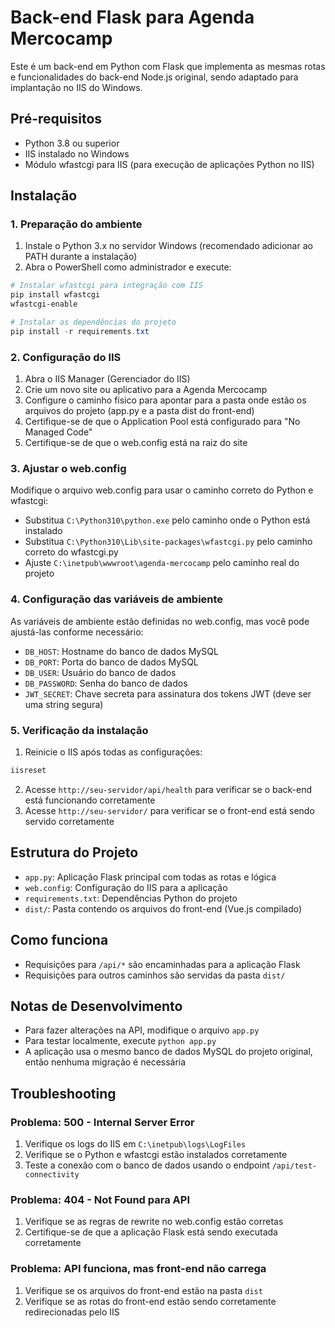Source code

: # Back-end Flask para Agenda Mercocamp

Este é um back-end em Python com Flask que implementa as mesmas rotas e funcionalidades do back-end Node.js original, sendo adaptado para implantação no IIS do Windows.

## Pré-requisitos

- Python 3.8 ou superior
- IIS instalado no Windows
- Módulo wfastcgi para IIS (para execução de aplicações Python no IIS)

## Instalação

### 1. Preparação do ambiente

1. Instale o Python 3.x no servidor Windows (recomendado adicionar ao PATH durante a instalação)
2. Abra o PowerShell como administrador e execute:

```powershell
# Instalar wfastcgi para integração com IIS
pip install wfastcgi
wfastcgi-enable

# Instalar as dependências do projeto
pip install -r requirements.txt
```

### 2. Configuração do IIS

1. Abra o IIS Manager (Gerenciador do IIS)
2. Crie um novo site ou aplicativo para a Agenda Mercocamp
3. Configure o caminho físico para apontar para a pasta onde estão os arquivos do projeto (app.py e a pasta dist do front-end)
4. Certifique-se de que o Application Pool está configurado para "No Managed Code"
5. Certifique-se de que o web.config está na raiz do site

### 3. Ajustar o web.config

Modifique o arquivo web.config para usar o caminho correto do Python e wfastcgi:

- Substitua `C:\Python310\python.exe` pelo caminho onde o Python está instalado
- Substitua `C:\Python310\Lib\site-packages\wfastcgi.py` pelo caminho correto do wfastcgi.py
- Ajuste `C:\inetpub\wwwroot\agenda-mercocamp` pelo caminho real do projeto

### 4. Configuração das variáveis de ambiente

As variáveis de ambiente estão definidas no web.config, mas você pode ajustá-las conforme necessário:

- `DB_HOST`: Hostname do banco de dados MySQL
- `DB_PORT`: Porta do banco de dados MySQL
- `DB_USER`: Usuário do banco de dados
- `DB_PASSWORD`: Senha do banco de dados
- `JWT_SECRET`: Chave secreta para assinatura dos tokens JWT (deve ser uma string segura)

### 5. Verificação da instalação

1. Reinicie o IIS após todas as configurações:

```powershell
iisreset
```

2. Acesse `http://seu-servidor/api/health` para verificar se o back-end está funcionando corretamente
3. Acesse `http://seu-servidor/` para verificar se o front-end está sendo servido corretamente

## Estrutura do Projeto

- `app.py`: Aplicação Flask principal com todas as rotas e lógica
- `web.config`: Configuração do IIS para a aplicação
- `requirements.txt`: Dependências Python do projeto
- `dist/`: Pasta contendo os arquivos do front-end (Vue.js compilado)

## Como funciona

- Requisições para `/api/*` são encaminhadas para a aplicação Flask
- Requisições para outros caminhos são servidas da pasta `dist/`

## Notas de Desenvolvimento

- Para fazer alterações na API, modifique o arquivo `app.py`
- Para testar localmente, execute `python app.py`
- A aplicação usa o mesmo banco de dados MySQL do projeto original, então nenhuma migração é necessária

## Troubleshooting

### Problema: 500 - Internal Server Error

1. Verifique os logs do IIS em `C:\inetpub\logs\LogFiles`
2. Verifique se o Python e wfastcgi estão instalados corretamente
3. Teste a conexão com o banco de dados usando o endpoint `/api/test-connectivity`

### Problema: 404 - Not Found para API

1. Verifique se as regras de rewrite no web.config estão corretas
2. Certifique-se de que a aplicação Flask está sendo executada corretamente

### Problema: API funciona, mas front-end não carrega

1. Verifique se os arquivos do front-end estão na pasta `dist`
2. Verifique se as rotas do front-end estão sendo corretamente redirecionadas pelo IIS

* TRY IT
Lines from the records above that hold "estão" are the ones to list.

* RESPONSE BOX
3. Configure o caminho físico para apontar para a pasta onde estão os arquivos do projeto (app.py e a pasta dist do front-end)
As variáveis de ambiente estão definidas no web.config, mas você pode ajustá-las conforme necessário:
2. Verifique se o Python e wfastcgi estão instalados corretamente
1. Verifique se as regras de rewrite no web.config estão corretas
1. Verifique se os arquivos do front-end estão na pasta `dist`
2. Verifique se as rotas do front-end estão sendo corretamente redirecionadas pelo IIS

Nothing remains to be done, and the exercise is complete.